■ The problem
Nothing but the lines from the start of the records through the line that contains "Gene Thompson" is to be copied, and each is to be copied exactly.

■ Source information
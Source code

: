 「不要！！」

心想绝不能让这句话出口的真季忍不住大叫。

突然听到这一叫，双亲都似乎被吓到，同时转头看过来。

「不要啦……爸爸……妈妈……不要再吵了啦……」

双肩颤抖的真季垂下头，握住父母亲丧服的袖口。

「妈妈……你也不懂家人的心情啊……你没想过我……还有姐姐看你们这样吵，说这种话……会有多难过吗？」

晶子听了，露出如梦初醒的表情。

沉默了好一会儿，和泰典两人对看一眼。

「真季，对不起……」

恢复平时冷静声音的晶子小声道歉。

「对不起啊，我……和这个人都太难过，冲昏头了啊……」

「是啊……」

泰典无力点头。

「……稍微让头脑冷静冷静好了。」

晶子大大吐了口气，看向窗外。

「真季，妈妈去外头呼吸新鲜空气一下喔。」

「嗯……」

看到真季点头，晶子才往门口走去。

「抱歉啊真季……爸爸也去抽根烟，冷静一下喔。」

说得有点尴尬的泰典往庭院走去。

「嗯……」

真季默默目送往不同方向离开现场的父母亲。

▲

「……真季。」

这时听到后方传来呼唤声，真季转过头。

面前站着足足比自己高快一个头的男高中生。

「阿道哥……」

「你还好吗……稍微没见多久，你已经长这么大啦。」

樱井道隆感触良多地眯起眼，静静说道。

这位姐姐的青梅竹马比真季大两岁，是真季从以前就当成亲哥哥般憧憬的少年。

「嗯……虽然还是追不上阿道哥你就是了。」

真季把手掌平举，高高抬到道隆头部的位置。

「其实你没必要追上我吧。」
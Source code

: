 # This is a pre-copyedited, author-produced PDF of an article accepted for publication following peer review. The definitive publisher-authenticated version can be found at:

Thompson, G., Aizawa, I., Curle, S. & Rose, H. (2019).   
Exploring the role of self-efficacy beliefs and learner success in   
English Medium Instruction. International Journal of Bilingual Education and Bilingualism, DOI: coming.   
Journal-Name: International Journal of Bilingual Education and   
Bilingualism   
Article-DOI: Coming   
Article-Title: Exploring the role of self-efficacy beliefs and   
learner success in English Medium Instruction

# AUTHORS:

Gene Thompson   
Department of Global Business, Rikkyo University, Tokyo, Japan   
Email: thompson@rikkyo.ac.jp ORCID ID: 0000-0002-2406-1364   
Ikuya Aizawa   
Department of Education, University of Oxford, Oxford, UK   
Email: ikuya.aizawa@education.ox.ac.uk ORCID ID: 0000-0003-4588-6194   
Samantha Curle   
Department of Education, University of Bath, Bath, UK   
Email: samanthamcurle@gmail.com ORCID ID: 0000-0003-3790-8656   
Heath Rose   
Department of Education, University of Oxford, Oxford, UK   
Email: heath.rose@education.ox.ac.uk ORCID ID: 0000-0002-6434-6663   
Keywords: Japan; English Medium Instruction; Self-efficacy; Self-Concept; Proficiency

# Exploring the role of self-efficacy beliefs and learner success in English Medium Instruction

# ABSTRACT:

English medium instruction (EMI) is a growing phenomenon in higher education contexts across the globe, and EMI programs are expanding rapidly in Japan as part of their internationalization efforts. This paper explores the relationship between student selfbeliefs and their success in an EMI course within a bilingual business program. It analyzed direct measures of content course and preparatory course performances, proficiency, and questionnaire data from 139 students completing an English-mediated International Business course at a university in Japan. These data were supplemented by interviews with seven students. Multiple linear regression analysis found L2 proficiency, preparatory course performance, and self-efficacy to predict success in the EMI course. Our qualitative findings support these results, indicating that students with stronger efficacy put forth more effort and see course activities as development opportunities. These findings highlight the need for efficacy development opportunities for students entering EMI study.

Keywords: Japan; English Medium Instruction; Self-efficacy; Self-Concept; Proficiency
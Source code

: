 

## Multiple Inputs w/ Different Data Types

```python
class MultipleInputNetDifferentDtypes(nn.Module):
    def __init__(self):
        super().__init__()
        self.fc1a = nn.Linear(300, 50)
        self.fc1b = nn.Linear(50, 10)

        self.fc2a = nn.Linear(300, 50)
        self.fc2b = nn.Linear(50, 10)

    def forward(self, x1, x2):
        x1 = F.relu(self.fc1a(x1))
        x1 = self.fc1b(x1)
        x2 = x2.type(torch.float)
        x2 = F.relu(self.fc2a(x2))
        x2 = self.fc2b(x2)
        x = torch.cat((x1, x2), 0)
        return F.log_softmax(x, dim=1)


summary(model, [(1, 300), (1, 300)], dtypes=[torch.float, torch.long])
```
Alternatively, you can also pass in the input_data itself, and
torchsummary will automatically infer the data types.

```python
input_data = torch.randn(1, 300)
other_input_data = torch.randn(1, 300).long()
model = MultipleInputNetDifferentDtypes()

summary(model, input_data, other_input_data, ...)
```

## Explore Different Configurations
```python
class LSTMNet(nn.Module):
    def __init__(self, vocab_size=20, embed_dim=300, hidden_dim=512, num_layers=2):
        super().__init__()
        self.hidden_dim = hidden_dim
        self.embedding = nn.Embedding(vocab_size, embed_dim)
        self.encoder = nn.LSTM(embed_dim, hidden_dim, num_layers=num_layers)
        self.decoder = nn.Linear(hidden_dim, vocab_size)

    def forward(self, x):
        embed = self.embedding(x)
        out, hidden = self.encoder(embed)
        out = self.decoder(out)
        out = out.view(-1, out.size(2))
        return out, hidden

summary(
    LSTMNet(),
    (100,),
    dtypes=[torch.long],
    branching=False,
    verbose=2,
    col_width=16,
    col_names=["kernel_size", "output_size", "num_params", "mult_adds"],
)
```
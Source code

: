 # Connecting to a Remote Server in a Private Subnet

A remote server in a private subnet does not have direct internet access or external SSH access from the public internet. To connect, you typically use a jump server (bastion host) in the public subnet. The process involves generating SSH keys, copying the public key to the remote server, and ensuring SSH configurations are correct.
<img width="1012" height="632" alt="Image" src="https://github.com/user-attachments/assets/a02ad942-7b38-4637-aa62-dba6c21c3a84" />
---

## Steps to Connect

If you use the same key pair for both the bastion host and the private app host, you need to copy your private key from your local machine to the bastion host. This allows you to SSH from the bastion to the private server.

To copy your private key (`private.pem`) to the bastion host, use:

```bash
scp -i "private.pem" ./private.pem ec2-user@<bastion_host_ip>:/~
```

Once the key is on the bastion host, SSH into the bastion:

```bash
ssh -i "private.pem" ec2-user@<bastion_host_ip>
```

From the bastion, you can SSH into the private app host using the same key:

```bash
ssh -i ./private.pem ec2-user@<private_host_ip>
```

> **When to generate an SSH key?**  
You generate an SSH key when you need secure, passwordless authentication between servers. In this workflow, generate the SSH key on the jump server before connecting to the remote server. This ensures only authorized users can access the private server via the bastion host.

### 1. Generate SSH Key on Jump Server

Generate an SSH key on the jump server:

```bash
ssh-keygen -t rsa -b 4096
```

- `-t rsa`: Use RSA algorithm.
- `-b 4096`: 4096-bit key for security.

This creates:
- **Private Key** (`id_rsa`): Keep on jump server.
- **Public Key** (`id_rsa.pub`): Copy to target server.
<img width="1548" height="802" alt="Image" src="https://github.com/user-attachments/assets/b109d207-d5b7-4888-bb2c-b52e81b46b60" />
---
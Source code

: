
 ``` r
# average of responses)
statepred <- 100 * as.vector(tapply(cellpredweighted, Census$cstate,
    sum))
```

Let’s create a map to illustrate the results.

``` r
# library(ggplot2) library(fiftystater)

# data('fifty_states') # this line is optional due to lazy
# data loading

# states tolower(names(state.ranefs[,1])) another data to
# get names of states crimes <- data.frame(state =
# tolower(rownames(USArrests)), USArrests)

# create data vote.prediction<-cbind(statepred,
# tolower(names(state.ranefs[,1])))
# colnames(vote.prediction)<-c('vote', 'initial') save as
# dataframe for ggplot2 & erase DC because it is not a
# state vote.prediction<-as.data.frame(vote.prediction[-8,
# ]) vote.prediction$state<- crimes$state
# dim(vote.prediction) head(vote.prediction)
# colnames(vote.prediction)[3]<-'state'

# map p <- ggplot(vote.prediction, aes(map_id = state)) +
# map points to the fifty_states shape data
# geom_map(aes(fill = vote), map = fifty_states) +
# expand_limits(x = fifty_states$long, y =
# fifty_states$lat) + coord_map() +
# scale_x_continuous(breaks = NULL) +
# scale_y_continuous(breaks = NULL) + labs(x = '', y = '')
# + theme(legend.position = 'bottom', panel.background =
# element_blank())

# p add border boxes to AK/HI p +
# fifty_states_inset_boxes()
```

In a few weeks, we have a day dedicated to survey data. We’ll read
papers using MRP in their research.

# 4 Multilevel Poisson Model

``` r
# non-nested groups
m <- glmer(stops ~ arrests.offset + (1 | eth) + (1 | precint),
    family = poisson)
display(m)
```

■ Exercise result
Source code

: 「不要！！」

心想绝不能让这句话出口的真季忍不住大叫。

突然听到这一叫，双亲都似乎被吓到，同时转头看过来。

「不要啦……爸爸……妈妈……不要再吵了啦……」

双肩颤抖的真季垂下头，握住父母亲丧服的袖口。

「妈妈……你也不懂家人的心情啊……你没想过我……还有姐姐看你们这样吵，说这种话……会有多难过吗？」

晶子听了，露出如梦初醒的表情。

沉默了好一会儿，和泰典两人对看一眼。

「真季，对不起……」

恢复平时冷静声音的晶子小声道歉。

「对不起啊，我……和这个人都太难过，冲昏头了啊……」

「是啊……」

泰典无力点头。

「……稍微让头脑冷静冷静好了。」

晶子大大吐了口气，看向窗外。

「真季，妈妈去外头呼吸新鲜空气一下喔。」

「嗯……」

看到真季点头，晶子才往门口走去。

「抱歉啊真季……爸爸也去抽根烟，冷静一下喔。」

说得有点尴尬的泰典往庭院走去。

「嗯……」

真季默默目送往不同方向离开现场的父母亲。

▲

「……真季。」

这时听到后方传来呼唤声，真季转过头。

面前站着足足比自己高快一个头的男高中生。

「阿道哥……」

「你还好吗……稍微没见多久，你已经长这么大啦。」

樱井道隆感触良多地眯起眼，静静说道。

这位姐姐的青梅竹马比真季大两岁，是真季从以前就当成亲哥哥般憧憬的少年。

「嗯……虽然还是追不上阿道哥你就是了。」

真季把手掌平举，高高抬到道隆头部的位置。

「其实你没必要追上我吧。」
Source code

: # This is a pre-copyedited, author-produced PDF of an article accepted for publication following peer review. The definitive publisher-authenticated version can be found at:

Thompson, G., Aizawa, I., Curle, S. & Rose, H. (2019).   
Exploring the role of self-efficacy beliefs and learner success in   
English Medium Instruction. International Journal of Bilingual Education and Bilingualism, DOI: coming.   
Journal-Name: International Journal of Bilingual Education and   
Bilingualism   
Article-DOI: Coming   
Article-Title: Exploring the role of self-efficacy beliefs and   
learner success in English Medium Instruction

# AUTHORS:

Gene Thompson   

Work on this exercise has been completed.